-- DATA TO USE follows --

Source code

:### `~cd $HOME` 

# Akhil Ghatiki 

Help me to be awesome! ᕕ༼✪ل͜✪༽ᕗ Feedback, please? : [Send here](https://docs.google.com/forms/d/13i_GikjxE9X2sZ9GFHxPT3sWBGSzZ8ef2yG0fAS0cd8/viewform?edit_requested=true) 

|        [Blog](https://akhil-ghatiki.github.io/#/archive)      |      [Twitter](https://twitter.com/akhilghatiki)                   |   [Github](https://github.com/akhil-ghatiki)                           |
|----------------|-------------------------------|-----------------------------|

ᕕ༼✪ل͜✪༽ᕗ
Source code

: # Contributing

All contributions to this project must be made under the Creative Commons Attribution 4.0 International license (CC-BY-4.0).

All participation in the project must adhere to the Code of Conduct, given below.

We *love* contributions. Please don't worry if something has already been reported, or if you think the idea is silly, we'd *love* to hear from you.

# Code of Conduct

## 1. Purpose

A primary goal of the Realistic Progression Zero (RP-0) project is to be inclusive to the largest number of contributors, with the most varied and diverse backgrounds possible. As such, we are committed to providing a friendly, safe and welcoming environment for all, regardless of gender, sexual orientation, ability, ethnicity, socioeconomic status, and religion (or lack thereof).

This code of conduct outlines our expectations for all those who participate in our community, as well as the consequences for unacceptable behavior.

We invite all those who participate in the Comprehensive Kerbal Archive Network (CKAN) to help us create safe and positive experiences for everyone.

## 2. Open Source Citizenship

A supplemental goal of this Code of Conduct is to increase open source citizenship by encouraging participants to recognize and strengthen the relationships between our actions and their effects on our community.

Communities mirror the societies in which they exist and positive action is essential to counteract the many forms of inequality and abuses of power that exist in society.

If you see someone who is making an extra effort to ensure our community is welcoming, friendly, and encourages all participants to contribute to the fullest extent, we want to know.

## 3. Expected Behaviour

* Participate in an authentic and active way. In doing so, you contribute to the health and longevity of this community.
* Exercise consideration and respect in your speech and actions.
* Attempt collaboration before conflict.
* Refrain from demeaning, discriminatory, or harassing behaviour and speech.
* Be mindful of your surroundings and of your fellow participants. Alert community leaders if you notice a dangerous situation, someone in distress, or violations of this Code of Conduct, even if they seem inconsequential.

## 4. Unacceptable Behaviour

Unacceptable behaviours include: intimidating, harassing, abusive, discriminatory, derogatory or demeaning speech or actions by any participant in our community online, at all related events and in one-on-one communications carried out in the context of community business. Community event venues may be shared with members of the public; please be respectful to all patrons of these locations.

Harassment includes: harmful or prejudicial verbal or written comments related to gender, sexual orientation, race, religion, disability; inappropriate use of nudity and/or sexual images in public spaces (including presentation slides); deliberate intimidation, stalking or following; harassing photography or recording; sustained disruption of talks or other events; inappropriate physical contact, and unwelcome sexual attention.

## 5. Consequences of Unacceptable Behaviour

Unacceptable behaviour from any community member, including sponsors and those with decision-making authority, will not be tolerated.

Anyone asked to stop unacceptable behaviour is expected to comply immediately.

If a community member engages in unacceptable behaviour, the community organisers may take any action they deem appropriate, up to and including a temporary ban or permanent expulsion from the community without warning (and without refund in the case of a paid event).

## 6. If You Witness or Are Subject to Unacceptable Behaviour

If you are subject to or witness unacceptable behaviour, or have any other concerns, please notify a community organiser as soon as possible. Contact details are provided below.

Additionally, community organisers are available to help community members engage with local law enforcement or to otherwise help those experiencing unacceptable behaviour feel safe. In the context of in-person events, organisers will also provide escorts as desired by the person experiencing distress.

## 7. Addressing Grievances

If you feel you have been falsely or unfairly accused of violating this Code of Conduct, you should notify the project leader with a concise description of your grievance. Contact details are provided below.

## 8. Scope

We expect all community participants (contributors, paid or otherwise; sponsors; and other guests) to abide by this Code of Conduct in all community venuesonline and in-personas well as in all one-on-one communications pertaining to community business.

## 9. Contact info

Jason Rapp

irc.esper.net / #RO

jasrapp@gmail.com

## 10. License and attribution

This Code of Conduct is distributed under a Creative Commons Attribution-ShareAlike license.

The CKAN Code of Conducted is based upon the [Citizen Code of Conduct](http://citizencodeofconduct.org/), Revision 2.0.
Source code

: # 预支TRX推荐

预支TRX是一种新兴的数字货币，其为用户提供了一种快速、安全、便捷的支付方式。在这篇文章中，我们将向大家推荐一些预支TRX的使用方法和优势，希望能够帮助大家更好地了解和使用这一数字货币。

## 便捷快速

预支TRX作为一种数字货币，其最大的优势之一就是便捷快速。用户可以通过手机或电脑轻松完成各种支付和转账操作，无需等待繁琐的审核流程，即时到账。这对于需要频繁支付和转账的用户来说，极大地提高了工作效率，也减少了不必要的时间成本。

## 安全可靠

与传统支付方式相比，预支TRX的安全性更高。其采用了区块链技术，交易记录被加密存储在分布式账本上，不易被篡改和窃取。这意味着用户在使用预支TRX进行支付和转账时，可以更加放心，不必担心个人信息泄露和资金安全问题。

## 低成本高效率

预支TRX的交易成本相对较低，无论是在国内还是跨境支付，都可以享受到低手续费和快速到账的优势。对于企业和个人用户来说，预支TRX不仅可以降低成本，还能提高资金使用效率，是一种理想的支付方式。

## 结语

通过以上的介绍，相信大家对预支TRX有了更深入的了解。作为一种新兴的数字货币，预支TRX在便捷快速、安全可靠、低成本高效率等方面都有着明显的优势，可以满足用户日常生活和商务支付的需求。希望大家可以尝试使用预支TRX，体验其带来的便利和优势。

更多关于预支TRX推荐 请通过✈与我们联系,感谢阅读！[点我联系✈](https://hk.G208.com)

-- DATA TO USE concluded --

EXERCISE OBJECTIVE:
Reply by returning the full set of records above exactly.

PROBLEM SOLUTION:
Source code

:### `~cd $HOME` 

# Akhil Ghatiki 

Help me to be awesome! ᕕ༼✪ل͜✪༽ᕗ Feedback, please? : [Send here](https://docs.google.com/forms/d/13i_GikjxE9X2sZ9GFHxPT3sWBGSzZ8ef2yG0fAS0cd8/viewform?edit_requested=true) 

|        [Blog](https://akhil-ghatiki.github.io/#/archive)      |      [Twitter](https://twitter.com/akhilghatiki)                   |   [Github](https://github.com/akhil-ghatiki)                           |
|----------------|-------------------------------|-----------------------------|

ᕕ༼✪ل͜✪༽ᕗ
Source code

: # Contributing

All contributions to this project must be made under the Creative Commons Attribution 4.0 International license (CC-BY-4.0).

All participation in the project must adhere to the Code of Conduct, given below.

We *love* contributions. Please don't worry if something has already been reported, or if you think the idea is silly, we'd *love* to hear from you.

# Code of Conduct

## 1. Purpose

A primary goal of the Realistic Progression Zero (RP-0) project is to be inclusive to the largest number of contributors, with the most varied and diverse backgrounds possible. As such, we are committed to providing a friendly, safe and welcoming environment for all, regardless of gender, sexual orientation, ability, ethnicity, socioeconomic status, and religion (or lack thereof).

This code of conduct outlines our expectations for all those who participate in our community, as well as the consequences for unacceptable behavior.

We invite all those who participate in the Comprehensive Kerbal Archive Network (CKAN) to help us create safe and positive experiences for everyone.

## 2. Open Source Citizenship

A supplemental goal of this Code of Conduct is to increase open source citizenship by encouraging participants to recognize and strengthen the relationships between our actions and their effects on our community.

Communities mirror the societies in which they exist and positive action is essential to counteract the many forms of inequality and abuses of power that exist in society.

If you see someone who is making an extra effort to ensure our community is welcoming, friendly, and encourages all participants to contribute to the fullest extent, we want to know.

## 3. Expected Behaviour

* Participate in an authentic and active way. In doing so, you contribute to the health and longevity of this community.
* Exercise consideration and respect in your speech and actions.
* Attempt collaboration before conflict.
* Refrain from demeaning, discriminatory, or harassing behaviour and speech.
* Be mindful of your surroundings and of your fellow participants. Alert community leaders if you notice a dangerous situation, someone in distress, or violations of this Code of Conduct, even if they seem inconsequential.

## 4. Unacceptable Behaviour

Unacceptable behaviours include: intimidating, harassing, abusive, discriminatory, derogatory or demeaning speech or actions by any participant in our community online, at all related events and in one-on-one communications carried out in the context of community business. Community event venues may be shared with members of the public; please be respectful to all patrons of these locations.

Harassment includes: harmful or prejudicial verbal or written comments related to gender, sexual orientation, race, religion, disability; inappropriate use of nudity and/or sexual images in public spaces (including presentation slides); deliberate intimidation, stalking or following; harassing photography or recording; sustained disruption of talks or other events; inappropriate physical contact, and unwelcome sexual attention.

## 5. Consequences of Unacceptable Behaviour

Unacceptable behaviour from any community member, including sponsors and those with decision-making authority, will not be tolerated.

Anyone asked to stop unacceptable behaviour is expected to comply immediately.

If a community member engages in unacceptable behaviour, the community organisers may take any action they deem appropriate, up to and including a temporary ban or permanent expulsion from the community without warning (and without refund in the case of a paid event).

## 6. If You Witness or Are Subject to Unacceptable Behaviour

If you are subject to or witness unacceptable behaviour, or have any other concerns, please notify a community organiser as soon as possible. Contact details are provided below.

Additionally, community organisers are available to help community members engage with local law enforcement or to otherwise help those experiencing unacceptable behaviour feel safe. In the context of in-person events, organisers will also provide escorts as desired by the person experiencing distress.

## 7. Addressing Grievances

If you feel you have been falsely or unfairly accused of violating this Code of Conduct, you should notify the project leader with a concise description of your grievance. Contact details are provided below.

## 8. Scope

We expect all community participants (contributors, paid or otherwise; sponsors; and other guests) to abide by this Code of Conduct in all community venuesonline and in-personas well as in all one-on-one communications pertaining to community business.

## 9. Contact info

Jason Rapp

irc.esper.net / #RO

jasrapp@gmail.com

## 10. License and attribution

This Code of Conduct is distributed under a Creative Commons Attribution-ShareAlike license.

The CKAN Code of Conducted is based upon the [Citizen Code of Conduct](http://citizencodeofconduct.org/), Revision 2.0.
Source code

: # 预支TRX推荐

预支TRX是一种新兴的数字货币，其为用户提供了一种快速、安全、便捷的支付方式。在这篇文章中，我们将向大家推荐一些预支TRX的使用方法和优势，希望能够帮助大家更好地了解和使用这一数字货币。

## 便捷快速

预支TRX作为一种数字货币，其最大的优势之一就是便捷快速。用户可以通过手机或电脑轻松完成各种支付和转账操作，无需等待繁琐的审核流程，即时到账。这对于需要频繁支付和转账的用户来说，极大地提高了工作效率，也减少了不必要的时间成本。

## 安全可靠

与传统支付方式相比，预支TRX的安全性更高。其采用了区块链技术，交易记录被加密存储在分布式账本上，不易被篡改和窃取。这意味着用户在使用预支TRX进行支付和转账时，可以更加放心，不必担心个人信息泄露和资金安全问题。

## 低成本高效率

预支TRX的交易成本相对较低，无论是在国内还是跨境支付，都可以享受到低手续费和快速到账的优势。对于企业和个人用户来说，预支TRX不仅可以降低成本，还能提高资金使用效率，是一种理想的支付方式。

## 结语

通过以上的介绍，相信大家对预支TRX有了更深入的了解。作为一种新兴的数字货币，预支TRX在便捷快速、安全可靠、低成本高效率等方面都有着明显的优势，可以满足用户日常生活和商务支付的需求。希望大家可以尝试使用预支TRX，体验其带来的便利和优势。

更多关于预支TRX推荐 请通过✈与我们联系,感谢阅读！[点我联系✈](https://hk.G208.com)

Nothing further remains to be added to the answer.